The RC networks control the frequency response of the Sallen-Key low pass filter. By varying the resistor and capacitor values, the frequency response of the filter can be controlled. The cut-off frequency of the filter can be given by equation:

Cut-off frequency, fc= 

The four components R₁, R₂, C₁, and C₂ of the filter can be chosen according to the required frequency response. The high value of the resistors prevent performance degradation of the filters at high frequencies. The DC performance, bias currents, and the impact of the capacitors can be enhanced by choosing low resistor values. 

If your objective is to only filter the input, then the solution is a Sallen-Key low pass filter, with the op-amp configured as a unity gain amplifier. 

Merits of Sallen-Key Low Pass Filters

The merits of Sallen-Key filters can be summarized as:

• Simple design- The Sallen-Key design is simple, with one op-amp and RC component.

• Voltage gain control- By using Sallen-Key filters, it is possible to increase the output voltage greater than the input voltage. The input voltage is given to the non-inverting op-amp amplifier and the voltage gain control of the op-amp is comparatively easy.

• Cascading of filters- The high input impedance and low output impedance make the cascading of the Sallen-Key filters much easier. The low-pass and high-pass stages of Sallen-Key filters can be cascaded together.

• Attenuator to an amplifier- The incorporation of the op-amp in the Sallen-Key filter helps to overcome the effect of RC components on filter characteristics. 

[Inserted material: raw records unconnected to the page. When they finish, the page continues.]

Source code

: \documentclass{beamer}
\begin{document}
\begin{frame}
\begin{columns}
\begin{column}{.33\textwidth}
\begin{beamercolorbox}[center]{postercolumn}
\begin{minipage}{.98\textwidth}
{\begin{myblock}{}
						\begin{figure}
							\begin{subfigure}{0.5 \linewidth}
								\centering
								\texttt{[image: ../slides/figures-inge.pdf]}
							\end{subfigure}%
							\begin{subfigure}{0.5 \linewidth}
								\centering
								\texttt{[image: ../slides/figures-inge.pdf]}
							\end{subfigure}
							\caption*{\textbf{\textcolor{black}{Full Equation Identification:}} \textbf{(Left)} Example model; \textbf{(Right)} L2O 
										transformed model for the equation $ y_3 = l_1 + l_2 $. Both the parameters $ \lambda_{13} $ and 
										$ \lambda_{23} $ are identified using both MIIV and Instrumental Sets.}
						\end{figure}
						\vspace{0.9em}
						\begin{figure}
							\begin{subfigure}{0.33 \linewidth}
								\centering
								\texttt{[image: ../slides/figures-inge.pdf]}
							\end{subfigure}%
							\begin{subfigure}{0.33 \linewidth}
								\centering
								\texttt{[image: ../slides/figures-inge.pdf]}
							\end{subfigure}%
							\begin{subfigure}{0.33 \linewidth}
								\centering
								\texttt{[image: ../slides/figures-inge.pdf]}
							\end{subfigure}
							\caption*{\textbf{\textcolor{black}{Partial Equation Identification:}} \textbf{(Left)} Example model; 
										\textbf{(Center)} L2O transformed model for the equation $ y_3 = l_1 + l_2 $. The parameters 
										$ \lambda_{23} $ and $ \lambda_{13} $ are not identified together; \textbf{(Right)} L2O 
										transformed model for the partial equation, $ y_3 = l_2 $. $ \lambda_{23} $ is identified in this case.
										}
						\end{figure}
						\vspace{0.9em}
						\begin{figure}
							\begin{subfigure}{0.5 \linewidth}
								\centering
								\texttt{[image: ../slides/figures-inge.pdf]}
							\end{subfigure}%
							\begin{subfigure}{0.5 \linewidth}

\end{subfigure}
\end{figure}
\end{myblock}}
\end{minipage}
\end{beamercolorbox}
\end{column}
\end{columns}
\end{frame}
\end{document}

• Wide frequency range- The impedance characteristic of these filters reduces the external loading of the filter. It possesses the property of adjusting to a wide frequency range without altering the designed frequency response.

• Different configurations- The op-amp in the Sallen-Key filter can be configured either as a unity gain buffer or non-inverting amplifier

• High-order filter design- The Sallen-Key filters can be cascaded with RC components to increase the order of the filter. The number of capacitors in the design determines the order of the filter and orders greater than 2 are possible. 

• Multiple stages and different gains- The multiple filter stages built using RC components in a Sallen-Key topology can have different voltage gains and cut-off frequencies.

• Stability- The good stability of Sallen-Key filters is a factor enabling the cascading. The filter stability is dependent on voltage gain, which in turn is controlled by the resistors in the op-amp amplifier circuit.

Sallen-Key low pass filters give us so much freedom during the filter design process. The aim to achieve better filter performance can be fulfilled by appropriately choosing the RC components in the Sallen-Key low pass filter. The voltage amplification and voltage gain control features with stable filter operation are the USP of Sallen-Key low pass filters. Next time you are designing anti-aliasing filters or low pass noise filters, try the Sallen-Key topology for improved performance.

Op amp and op amp filter design, chebyshev filter, active high pass filter, butterworth filter, active band pass filter, and more low pass filter circuit design techniques require a robust understanding of cut off frequency and high frequency or high frequency signal interactions, as well as power supply challenges with transfer function. For your next low pass filter circuit, rest easy regardless of low frequency signal, capacitor usage, corner frequency, and input signal or output signal. Your circuit can move ahead comfortably.